La fiera e il tempio/14 - La letteratura è metafora dello spirito di un tempo e aiuta a comprendere anche l’etica mercantile del Medioevo.
di Luigino Bruni
Pubblicato su Avvenire il 07/02/2021
La bellezza morale dell'imprenditore non dipende solo dalla sua bravura, perché la ricchezza è e resta tragicamente effimera. La virtù continua a combattere la fortuna.

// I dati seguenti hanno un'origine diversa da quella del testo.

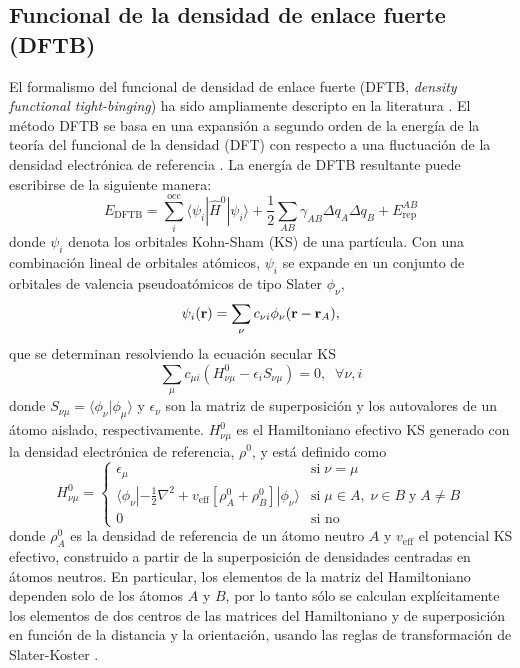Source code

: \subsection{Funcional de la densidad de enlace fuerte (DFTB)}\label{s:dftb}

El formalismo del funcional de densidad de enlace fuerte (DFTB, \textit{density
functional tight-binging}) ha sido ampliamente descripto en la literatura 
\cite{elstner1998,frauenheim2000,seifert2007,gaus2011}. El método DFTB se basa 
en una expansión a segundo orden de la energía de la teoría del funcional de la 
densidad (DFT) con respecto a una fluctuación de la densidad electrónica de 
referencia \cite{foulkes1989}. La energía de DFTB resultante puede escribirse de 
la siguiente manera:
\begin{equation}\label{eq:dftb}
    E_{\text{DFTB}}=\sum_i^{\text{occ}}\langle\psi_i|\hat{H}^0|\psi_i\rangle+\frac{1}{2}\sum_{AB}\gamma_{AB}\Delta q_A\Delta q_B+E_{\text{rep}}^{AB}
\end{equation}
donde $\psi_i$ denota los orbitales Kohn-Sham (KS) de una partícula. Con una 
combinación lineal de orbitales atómicos, $\psi_i$ se expande en un conjunto de 
orbitales de valencia pseudoatómicos de tipo Slater $\phi_\nu$,
\begin{equation}
    \psi_i({\bf r})=\sum_\nu c_{\nu i}\phi_\nu({\bf r}-{\bf r}_A),
\end{equation}
que se determinan resolviendo la ecuación secular KS
\begin{equation}\label{eq:ks}
    \sum_\mu c_{\mu i}\left(H^0_{\nu\mu}-\epsilon_iS_{\nu\mu}\right)=0, \;\;\forall \nu,i
\end{equation}
donde $S_{\nu\mu}=\langle \phi_\nu| \phi_\mu\rangle$ y $\epsilon_\nu$ son la 
matriz de superposición y los autovalores de un átomo aislado, respectivamente.
${H}^0_{\nu\mu}$ es el Hamiltoniano efectivo KS generado con la densidad 
electrónica de referencia, $\rho^0$, y está definido como
\begin{equation}\label{eq:h0}
    H^0_{\nu\mu}=\begin{cases}
        \epsilon_\mu & \text{si}\; \nu=\mu\\
        \langle \phi_{\nu}| -\frac{1}{2}\nabla^2+v_{\text{eff}}\left[\rho_A^0+\rho_B^0\right]|\phi_{\nu}\rangle&\text{si}\;\mu\in A,\; \nu\in B\;\text{y} \;A\ne B\\
        0& \text{si no}
    \end{cases}
\end{equation}
donde $\rho_A^0$ es la densidad de referencia de un átomo neutro $A$ y 
$v_{\text{eff}}$ el potencial KS efectivo, construido a partir de la superposición
de densidades centradas en átomos neutros. En particular, los elementos de la 
matriz del Hamiltoniano dependen solo de los átomos $A$ y $B$, por lo tanto sólo
se calculan explícitamente los elementos de dos centros de las matrices del 
Hamiltoniano y de superposición en función de la distancia y la orientación, usando 
las reglas de transformación de Slater-Koster \cite{slater1954}.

La letteratura è rivelatrice dello spirito di un tempo. Se poi la letteratura è grande, lo spirito che essa rivela trascende il suo tempo e il suo spazio. Quando però la letteratura è immensa, il suo spirito è per sempre e per tutti. Si possono – e si devono – leggere documenti, materiali d’archivio, cronache sull’etica mercantile tra Medioevo e Rinascimento, e si comprende qualcosa. Poi, un giorno, si rileggono la Commedia e il Decameron, e si capisce altro, qualcos’altro che getta luce diversa anche sui documenti e sulle cronache.
Dante è stato immenso per molte cose, non per la comprensione della sua nuova economia: «Egli è completamente sordo al senso dell’economico» (Ernesto Sestan, "Dante e Firenze", 1967, p. 290). Pur vicinissimo al movimento francescano, non seguì la linea di Pietro di Giovanni Olivi e degli altri frati teologi-economisti che osservando i mercanti nelle città furono tra i primi a capire che non tutta la mercatura era incivile, che non tutti i prestiti a interesse erano usurai. Dante resta invece legato ad Aristotele (e forse a Tommaso), e così non entra nel Trecento e nella nuova dimensione economica dell’Umanesimo, dove l’arte della mercatura fu anche incivilimento e virtù cristiana.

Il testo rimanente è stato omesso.